Shares of auto stocks were falling today as investors across sectors processed comments from the FedEx CEO on the economy.
While FedEx is a transportation stock, the company’s business is largely seen as an indicator of how the economy is doing, and the company believes things are not looking good.
FedEx released its first-quarter results late yesterday, showing sales and profit fell short of analyst consensus estimates. The company withdrew its full-year guidance and announced store closures. Its CEO also believes that a global recession is coming.
That news caused concern among investors today and is likely to have caused child (LITTLE BOY -6.32%) to fall 6.4%, Ford (F -1.14%) drop 1%, and lucid group (LCD -1.88%) to slide 1.8% on Friday.
FedEx’s latest quarterly results aren’t usually of much interest to auto investors, but the company withdrew its guidance for the full year due to a slowdown in shipments and comments from its CEO had investors on edge today.
The delivery company said “global volumes declined as macroeconomic trends worsened significantly later in the quarter” and that it is implementing cost-cutting measures to offset the weakness.
FedEx said it will freeze new hires, close 90 stores and also close five corporate locations.
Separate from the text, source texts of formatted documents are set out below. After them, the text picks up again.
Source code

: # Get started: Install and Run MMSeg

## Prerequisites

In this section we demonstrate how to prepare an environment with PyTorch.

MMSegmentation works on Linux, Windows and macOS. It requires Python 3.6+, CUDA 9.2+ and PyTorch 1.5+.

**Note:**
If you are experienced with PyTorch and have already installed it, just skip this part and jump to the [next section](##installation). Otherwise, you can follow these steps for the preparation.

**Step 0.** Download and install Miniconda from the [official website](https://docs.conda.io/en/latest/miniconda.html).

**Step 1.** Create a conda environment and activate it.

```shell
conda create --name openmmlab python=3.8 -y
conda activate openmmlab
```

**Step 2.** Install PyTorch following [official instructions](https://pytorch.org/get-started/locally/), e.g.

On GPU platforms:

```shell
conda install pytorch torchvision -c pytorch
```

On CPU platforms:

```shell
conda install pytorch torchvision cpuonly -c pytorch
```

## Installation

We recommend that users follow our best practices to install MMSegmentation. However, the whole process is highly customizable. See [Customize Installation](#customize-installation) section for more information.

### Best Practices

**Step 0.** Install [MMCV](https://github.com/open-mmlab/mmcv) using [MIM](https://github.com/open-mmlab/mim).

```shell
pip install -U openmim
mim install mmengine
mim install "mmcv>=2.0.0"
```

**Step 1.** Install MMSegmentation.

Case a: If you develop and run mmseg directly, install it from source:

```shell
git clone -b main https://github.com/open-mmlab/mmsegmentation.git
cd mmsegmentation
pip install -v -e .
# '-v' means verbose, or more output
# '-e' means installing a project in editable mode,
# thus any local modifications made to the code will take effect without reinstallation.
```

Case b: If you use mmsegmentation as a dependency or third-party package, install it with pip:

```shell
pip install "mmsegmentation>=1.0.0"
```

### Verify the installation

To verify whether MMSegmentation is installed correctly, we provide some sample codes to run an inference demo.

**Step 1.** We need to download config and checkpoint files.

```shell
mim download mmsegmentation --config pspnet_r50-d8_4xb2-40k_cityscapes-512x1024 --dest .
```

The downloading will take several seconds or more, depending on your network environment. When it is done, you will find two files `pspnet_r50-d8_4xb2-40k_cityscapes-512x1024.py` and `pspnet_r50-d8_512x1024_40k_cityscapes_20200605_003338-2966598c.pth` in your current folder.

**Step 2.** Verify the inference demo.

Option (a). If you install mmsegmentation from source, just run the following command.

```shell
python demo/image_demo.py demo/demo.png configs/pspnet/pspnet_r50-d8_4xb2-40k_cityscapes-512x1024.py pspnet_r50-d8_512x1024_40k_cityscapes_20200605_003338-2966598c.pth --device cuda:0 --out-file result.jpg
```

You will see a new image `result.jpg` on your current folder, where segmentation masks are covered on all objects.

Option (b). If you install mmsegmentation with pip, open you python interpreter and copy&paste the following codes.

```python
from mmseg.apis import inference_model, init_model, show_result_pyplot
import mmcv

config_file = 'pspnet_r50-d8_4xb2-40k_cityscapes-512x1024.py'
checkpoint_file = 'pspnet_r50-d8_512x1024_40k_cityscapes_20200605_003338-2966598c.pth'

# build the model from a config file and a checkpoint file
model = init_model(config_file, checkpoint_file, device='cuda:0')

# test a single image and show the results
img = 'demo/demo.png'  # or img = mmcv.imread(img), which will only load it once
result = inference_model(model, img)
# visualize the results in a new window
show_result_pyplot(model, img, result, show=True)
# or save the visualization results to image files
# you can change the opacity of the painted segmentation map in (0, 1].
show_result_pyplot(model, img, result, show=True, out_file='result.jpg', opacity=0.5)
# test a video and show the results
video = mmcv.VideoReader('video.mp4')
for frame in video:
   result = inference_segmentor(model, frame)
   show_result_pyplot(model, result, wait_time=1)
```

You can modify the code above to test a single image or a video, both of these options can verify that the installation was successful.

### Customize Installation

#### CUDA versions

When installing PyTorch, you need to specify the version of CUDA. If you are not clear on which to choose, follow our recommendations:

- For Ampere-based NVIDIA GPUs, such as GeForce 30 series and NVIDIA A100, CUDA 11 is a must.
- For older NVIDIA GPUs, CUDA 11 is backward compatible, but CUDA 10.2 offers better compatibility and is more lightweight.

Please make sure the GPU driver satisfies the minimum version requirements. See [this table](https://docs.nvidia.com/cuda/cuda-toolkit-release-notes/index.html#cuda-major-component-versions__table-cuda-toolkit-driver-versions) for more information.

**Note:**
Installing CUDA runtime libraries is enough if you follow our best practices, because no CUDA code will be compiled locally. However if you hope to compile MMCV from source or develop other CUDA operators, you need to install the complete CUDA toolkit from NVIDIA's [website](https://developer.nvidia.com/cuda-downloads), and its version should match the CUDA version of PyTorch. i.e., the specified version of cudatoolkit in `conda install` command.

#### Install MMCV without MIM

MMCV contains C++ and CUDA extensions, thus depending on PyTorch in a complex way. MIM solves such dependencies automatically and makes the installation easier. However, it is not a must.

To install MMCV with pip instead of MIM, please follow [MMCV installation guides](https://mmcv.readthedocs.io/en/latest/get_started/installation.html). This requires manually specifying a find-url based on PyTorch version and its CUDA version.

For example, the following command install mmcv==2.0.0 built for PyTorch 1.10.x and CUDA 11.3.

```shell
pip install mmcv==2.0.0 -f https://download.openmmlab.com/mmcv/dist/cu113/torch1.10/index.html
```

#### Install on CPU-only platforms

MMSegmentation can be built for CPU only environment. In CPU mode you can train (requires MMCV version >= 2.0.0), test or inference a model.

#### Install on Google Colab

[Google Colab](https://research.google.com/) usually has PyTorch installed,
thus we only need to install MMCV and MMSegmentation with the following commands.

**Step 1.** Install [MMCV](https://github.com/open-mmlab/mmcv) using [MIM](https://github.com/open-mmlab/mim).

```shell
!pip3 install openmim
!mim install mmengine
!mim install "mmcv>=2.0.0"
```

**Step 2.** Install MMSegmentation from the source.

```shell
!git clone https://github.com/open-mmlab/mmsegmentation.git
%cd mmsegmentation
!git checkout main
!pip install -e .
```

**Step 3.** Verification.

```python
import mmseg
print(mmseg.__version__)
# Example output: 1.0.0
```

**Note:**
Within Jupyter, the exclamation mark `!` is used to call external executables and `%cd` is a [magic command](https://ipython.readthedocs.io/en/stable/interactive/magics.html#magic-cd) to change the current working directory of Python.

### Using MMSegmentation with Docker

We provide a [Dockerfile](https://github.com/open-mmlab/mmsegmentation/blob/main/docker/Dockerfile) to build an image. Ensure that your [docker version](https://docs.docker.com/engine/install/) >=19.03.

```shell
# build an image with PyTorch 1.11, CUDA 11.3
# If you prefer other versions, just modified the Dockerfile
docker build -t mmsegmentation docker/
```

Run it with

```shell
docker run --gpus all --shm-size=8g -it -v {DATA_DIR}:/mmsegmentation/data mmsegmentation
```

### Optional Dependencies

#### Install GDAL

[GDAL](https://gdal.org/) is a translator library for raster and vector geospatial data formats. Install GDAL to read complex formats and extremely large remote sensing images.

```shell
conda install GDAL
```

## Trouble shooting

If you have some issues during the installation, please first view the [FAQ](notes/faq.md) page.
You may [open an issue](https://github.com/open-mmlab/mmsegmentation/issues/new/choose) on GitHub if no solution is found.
If that wasn’t bad enough, CEO Raj Subramaniam told CNBC, “We’re a reflection of everyone else’s business, especially the high-value economy in the world” and believes the economy will enter a “global recession.” “.
That’s not exactly what Nio, Ford and Lucid investors wanted to hear today. Auto companies can be especially susceptible to any economic downturn because consumers can cut back on spending, especially on big-ticket items like new cars.
These automakers are already grappling with rising costs, supply chain issues and semiconductor shortages that have affected their production. Add in a potential recession and these companies could have a lot more trouble ahead of them.
These economic fears come on the heels of the latest Bureau of Labor Statistics report issued earlier this week that showed the consumer price index rose 0.1% in August, much more than the 0.1% decline they expected. some economists.
Persistently high inflation is driving up the cost of materials for Nio, Ford and Lucid, resulting in each of the companies raising prices on some vehicles.
High inflation also means that the Federal Reserve will likely continue to raise interest rates to try to rein them in, with the next rate hike coming next week. And while inflation should come down, investors worry the Fed will slow the economy too much and end up curbing demand for new vehicles.
With inflation still near a 40-year high, supply chain issues plaguing the industry, and growing signs that an economic slowdown could be on the horizon, it’s not that surprising to see these auto stocks slide today. .
But investors should keep in mind that all of these problems don’t necessarily mean that Nio, Ford and Lucid aren’t good investments. It just means investors will have to be patient at this point as companies find their footing in a tough time.
chris niger has no position in any of the mentioned stocks. The Motley Fool has positions and recommends FedEx and Nio Inc. The Motley Fool has a disclosure policy.